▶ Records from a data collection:
* * * * * * * * *

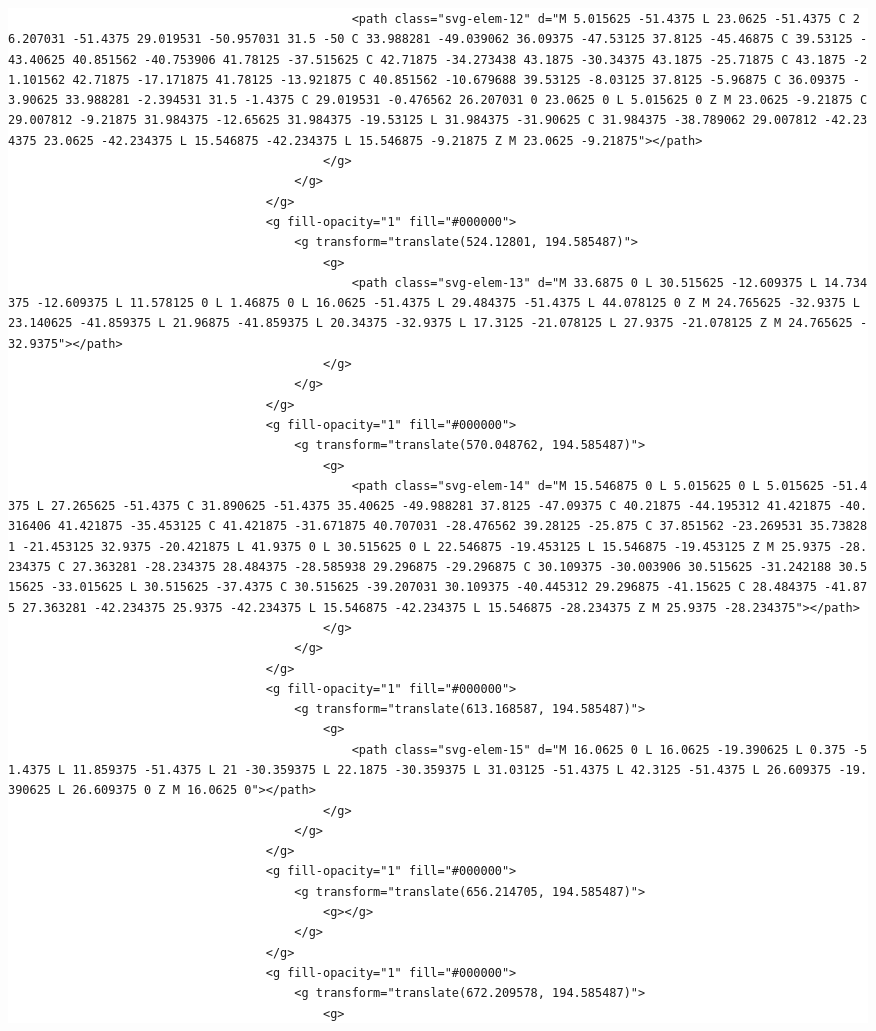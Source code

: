                                                    <path class="svg-elem-12" d="M 5.015625 -51.4375 L 23.0625 -51.4375 C 26.207031 -51.4375 29.019531 -50.957031 31.5 -50 C 33.988281 -49.039062 36.09375 -47.53125 37.8125 -45.46875 C 39.53125 -43.40625 40.851562 -40.753906 41.78125 -37.515625 C 42.71875 -34.273438 43.1875 -30.34375 43.1875 -25.71875 C 43.1875 -21.101562 42.71875 -17.171875 41.78125 -13.921875 C 40.851562 -10.679688 39.53125 -8.03125 37.8125 -5.96875 C 36.09375 -3.90625 33.988281 -2.394531 31.5 -1.4375 C 29.019531 -0.476562 26.207031 0 23.0625 0 L 5.015625 0 Z M 23.0625 -9.21875 C 29.007812 -9.21875 31.984375 -12.65625 31.984375 -19.53125 L 31.984375 -31.90625 C 31.984375 -38.789062 29.007812 -42.234375 23.0625 -42.234375 L 15.546875 -42.234375 L 15.546875 -9.21875 Z M 23.0625 -9.21875"></path>
                                                </g>
                                            </g>
                                        </g>
                                        <g fill-opacity="1" fill="#000000">
                                            <g transform="translate(524.12801, 194.585487)">
                                                <g>
                                                    <path class="svg-elem-13" d="M 33.6875 0 L 30.515625 -12.609375 L 14.734375 -12.609375 L 11.578125 0 L 1.46875 0 L 16.0625 -51.4375 L 29.484375 -51.4375 L 44.078125 0 Z M 24.765625 -32.9375 L 23.140625 -41.859375 L 21.96875 -41.859375 L 20.34375 -32.9375 L 17.3125 -21.078125 L 27.9375 -21.078125 Z M 24.765625 -32.9375"></path>
                                                </g>
                                            </g>
                                        </g>
                                        <g fill-opacity="1" fill="#000000">
                                            <g transform="translate(570.048762, 194.585487)">
                                                <g>
                                                    <path class="svg-elem-14" d="M 15.546875 0 L 5.015625 0 L 5.015625 -51.4375 L 27.265625 -51.4375 C 31.890625 -51.4375 35.40625 -49.988281 37.8125 -47.09375 C 40.21875 -44.195312 41.421875 -40.316406 41.421875 -35.453125 C 41.421875 -31.671875 40.707031 -28.476562 39.28125 -25.875 C 37.851562 -23.269531 35.738281 -21.453125 32.9375 -20.421875 L 41.9375 0 L 30.515625 0 L 22.546875 -19.453125 L 15.546875 -19.453125 Z M 25.9375 -28.234375 C 27.363281 -28.234375 28.484375 -28.585938 29.296875 -29.296875 C 30.109375 -30.003906 30.515625 -31.242188 30.515625 -33.015625 L 30.515625 -37.4375 C 30.515625 -39.207031 30.109375 -40.445312 29.296875 -41.15625 C 28.484375 -41.875 27.363281 -42.234375 25.9375 -42.234375 L 15.546875 -42.234375 L 15.546875 -28.234375 Z M 25.9375 -28.234375"></path>
                                                </g>
                                            </g>
                                        </g>
                                        <g fill-opacity="1" fill="#000000">
                                            <g transform="translate(613.168587, 194.585487)">
                                                <g>
                                                    <path class="svg-elem-15" d="M 16.0625 0 L 16.0625 -19.390625 L 0.375 -51.4375 L 11.859375 -51.4375 L 21 -30.359375 L 22.1875 -30.359375 L 31.03125 -51.4375 L 42.3125 -51.4375 L 26.609375 -19.390625 L 26.609375 0 Z M 16.0625 0"></path>
                                                </g>
                                            </g>
                                        </g>
                                        <g fill-opacity="1" fill="#000000">
                                            <g transform="translate(656.214705, 194.585487)">
                                                <g></g>
                                            </g>
                                        </g>
                                        <g fill-opacity="1" fill="#000000">
                                            <g transform="translate(672.209578, 194.585487)">
                                                <g>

* * * * * * * * *

▶ WHAT IS NEEDED:
Each line above that has the word "translate" should be copied.

▶ ANSWER BELOW:
                                            <g transform="translate(524.12801, 194.585487)">
                                            <g transform="translate(570.048762, 194.585487)">
                                            <g transform="translate(613.168587, 194.585487)">
                                            <g transform="translate(656.214705, 194.585487)">
                                            <g transform="translate(672.209578, 194.585487)">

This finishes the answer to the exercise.